Peraltro, giova ricordarlo, qui non parliamo di un rinvio a giudizio, di un processo in corso, di una condanna. Parliamo di una semplice indagine. E le indagini si archiviano ogni giorno. Se ogni amministratore dovesse mollare la poltrona al primo colpo di tosse di un magistrato, non resterebbe nessuno a guidare gli enti locali. È una follia.

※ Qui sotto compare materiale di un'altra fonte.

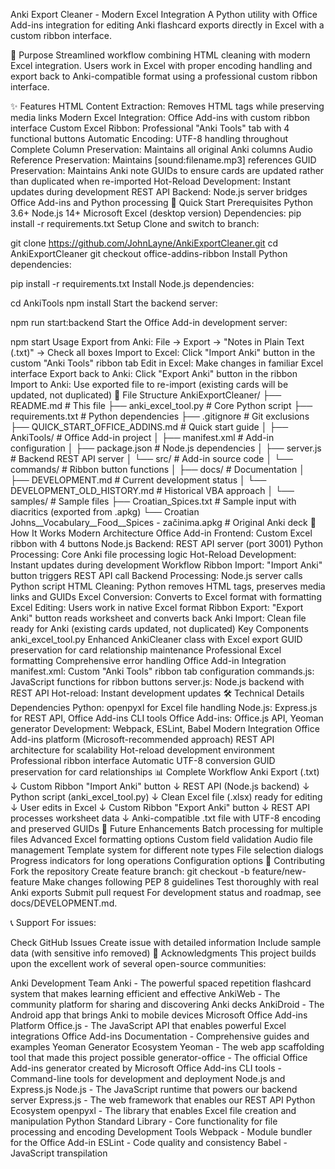 Anki Export Cleaner - Modern Excel Integration
A Python utility with Office Add-ins integration for editing Anki flashcard exports directly in Excel with a custom ribbon interface.

🎯 Purpose
Streamlined workflow combining HTML cleaning with modern Excel integration. Users work in Excel with proper encoding handling and export back to Anki-compatible format using a professional custom ribbon interface.

✨ Features
HTML Content Extraction: Removes HTML tags while preserving media links
Modern Excel Integration: Office Add-ins with custom ribbon interface
Custom Excel Ribbon: Professional "Anki Tools" tab with 4 functional buttons
Automatic Encoding: UTF-8 handling throughout
Complete Column Preservation: Maintains all original Anki columns
Audio Reference Preservation: Maintains [sound:filename.mp3] references
GUID Preservation: Maintains Anki note GUIDs to ensure cards are updated rather than duplicated when re-imported
Hot-Reload Development: Instant updates during development
REST API Backend: Node.js server bridges Office Add-ins and Python processing
🚀 Quick Start
Prerequisites
Python 3.6+
Node.js 14+
Microsoft Excel (desktop version)
Dependencies: pip install -r requirements.txt
Setup
Clone and switch to branch:

git clone https://github.com/JohnLayne/AnkiExportCleaner.git
cd AnkiExportCleaner
git checkout office-addins-ribbon
Install Python dependencies:

pip install -r requirements.txt
Install Node.js dependencies:

cd AnkiTools
npm install
Start the backend server:

npm run start:backend
Start the Office Add-in development server:

npm start
Usage
Export from Anki: File → Export → "Notes in Plain Text (.txt)" → Check all boxes
Import to Excel: Click "Import Anki" button in the custom "Anki Tools" ribbon tab
Edit in Excel: Make changes in familiar Excel interface
Export back to Anki: Click "Export Anki" button in the ribbon
Import to Anki: Use exported file to re-import (existing cards will be updated, not duplicated)
📁 File Structure
AnkiExportCleaner/
├── README.md                 # This file
├── anki_excel_tool.py        # Core Python script
├── requirements.txt          # Python dependencies
├── .gitignore               # Git exclusions
├── QUICK_START_OFFICE_ADDINS.md  # Quick start guide
│
├── AnkiTools/               # Office Add-in project
│   ├── manifest.xml         # Add-in configuration
│   ├── package.json         # Node.js dependencies
│   ├── server.js            # Backend REST API server
│   └── src/                 # Add-in source code
│       └── commands/        # Ribbon button functions
│
├── docs/                    # Documentation
│   ├── DEVELOPMENT.md       # Current development status
│   └── DEVELOPMENT_OLD_HISTORY.md  # Historical VBA approach
│
└── samples/                 # Sample files
    ├── Croatian_Spices.txt  # Sample input with diacritics (exported from .apkg)
    └── Croatian Johns__Vocabulary__Food__Spices - začinima.apkg  # Original Anki deck
🔧 How It Works
Modern Architecture
Office Add-in Frontend: Custom Excel ribbon with 4 buttons
Node.js Backend: REST API server (port 3001)
Python Processing: Core Anki file processing logic
Hot-Reload Development: Instant updates during development
Workflow
Ribbon Import: "Import Anki" button triggers REST API call
Backend Processing: Node.js server calls Python script
HTML Cleaning: Python removes HTML tags, preserves media links and GUIDs
Excel Conversion: Converts to Excel format with formatting
Excel Editing: Users work in native Excel format
Ribbon Export: "Export Anki" button reads worksheet and converts back
Anki Import: Clean file ready for Anki (existing cards updated, not duplicated)
Key Components
anki_excel_tool.py
Enhanced AnkiCleaner class with Excel export
GUID preservation for card relationship maintenance
Professional Excel formatting
Comprehensive error handling
Office Add-in Integration
manifest.xml: Custom "Anki Tools" ribbon tab configuration
commands.js: JavaScript functions for ribbon buttons
server.js: Node.js backend with REST API
Hot-reload: Instant development updates
🛠️ Technical Details
Dependencies
Python: openpyxl for Excel file handling
Node.js: Express.js for REST API, Office Add-ins CLI tools
Office Add-ins: Office.js API, Yeoman generator
Development: Webpack, ESLint, Babel
Modern Integration
Office Add-ins platform (Microsoft-recommended approach)
REST API architecture for scalability
Hot-reload development environment
Professional ribbon interface
Automatic UTF-8 conversion
GUID preservation for card relationships
📊 Complete Workflow
Anki Export (.txt)
       ↓
Custom Ribbon "Import Anki" button
       ↓
REST API (Node.js backend)
       ↓
Python script (anki_excel_tool.py)
       ↓
Clean Excel file (.xlsx) ready for editing
       ↓
User edits in Excel
       ↓
Custom Ribbon "Export Anki" button
       ↓
REST API processes worksheet data
       ↓
Anki-compatible .txt file with UTF-8 encoding and preserved GUIDs
🔮 Future Enhancements
 Batch processing for multiple files
 Advanced Excel formatting options
 Custom field validation
 Audio file management
 Template system for different note types
 File selection dialogs
 Progress indicators for long operations
 Configuration options
🤝 Contributing
Fork the repository
Create feature branch: git checkout -b feature/new-feature
Make changes following PEP 8 guidelines
Test thoroughly with real Anki exports
Submit pull request
For development status and roadmap, see docs/DEVELOPMENT.md.

📞 Support
For issues:

Check GitHub Issues
Create issue with detailed information
Include sample data (with sensitive info removed)
🙏 Acknowledgments
This project builds upon the excellent work of several open-source communities:

Anki Development Team
Anki - The powerful spaced repetition flashcard system that makes learning efficient and effective
AnkiWeb - The community platform for sharing and discovering Anki decks
AnkiDroid - The Android app that brings Anki to mobile devices
Microsoft Office Add-ins Platform
Office.js - The JavaScript API that enables powerful Excel integrations
Office Add-ins Documentation - Comprehensive guides and examples
Yeoman Generator Ecosystem
Yeoman - The web app scaffolding tool that made this project possible
generator-office - The official Office Add-ins generator created by Microsoft
Office Add-ins CLI tools - Command-line tools for development and deployment
Node.js and Express.js
Node.js - The JavaScript runtime that powers our backend server
Express.js - The web framework that enables our REST API
Python Ecosystem
openpyxl - The library that enables Excel file creation and manipulation
Python Standard Library - Core functionality for file processing and encoding
Development Tools
Webpack - Module bundler for the Office Add-in
ESLint - Code quality and consistency
Babel - JavaScript transpilation
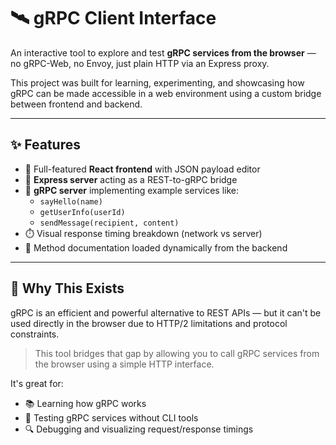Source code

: # 🛰️ gRPC Client Interface

An interactive tool to explore and test **gRPC services from the browser** — no gRPC-Web, no Envoy, just plain HTTP via an Express proxy.

This project was built for learning, experimenting, and showcasing how gRPC can be made accessible in a web environment using a custom bridge between frontend and backend.

---

## ✨ Features

- 🚀 Full-featured **React frontend** with JSON payload editor
- 🔌 **Express server** acting as a REST-to-gRPC bridge
- 🧠 **gRPC server** implementing example services like:
  - `sayHello(name)`
  - `getUserInfo(userId)`
  - `sendMessage(recipient, content)`
- ⏱️ Visual response timing breakdown (network vs server)
- 📜 Method documentation loaded dynamically from the backend

---

## 🧠 Why This Exists

gRPC is an efficient and powerful alternative to REST APIs — but it can't be used directly in the browser due to HTTP/2 limitations and protocol constraints.

> This tool bridges that gap by allowing you to call gRPC services from the browser using a simple HTTP interface.

It's great for:
- 📚 Learning how gRPC works
- 🧪 Testing gRPC services without CLI tools
- 🔍 Debugging and visualizing request/response timings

Certo, Meloni ha aggiunto un altro punto, e anche su questo mi trova in perfetto accordo: «Le dimissioni sono una scelta che deve fare il sindaco sulla base delle sue capacità di governare al meglio in questo scenario». E qui, permettetemi, qualche dubbio mi viene. Perché Sala, indagato o meno,
ha già ampiamente dimostrato di non saper governare Milano nemmeno in tempo di pace. La città è ostaggio di cantieri infiniti, il traffico è paralizzato da piste ciclabili disegnate da un folle, le imprese del centro tremano per la chiusura del quadrilatero della moda alle auto, e intanto la sicurezza è un miraggio: aggressioni, furti, accoltellamenti, gang in libertà, e un sindaco che si ostina a dichiarare che «Milano è sicura». Ditemi voi: ma dove vive?
Dunque, sì: Sala non deve dimettersi perché indagato, ma forse dovrebbe dimettersi perché incapace. E se adesso, in mezzo a questa bufera, non si sente più in grado di guidare la città, allora vada via. Non per la Procura, ma per Milano.
Concludo con un monito: chiedere le
dimissioni di un indagato in automatico è un riflesso pavloviano della sinistra giustizialista. La destra, se vuole essere alternativa, deve smettere di copiare i vizi altrui. Chi è garantista lo è sempre, non a giorni alterni.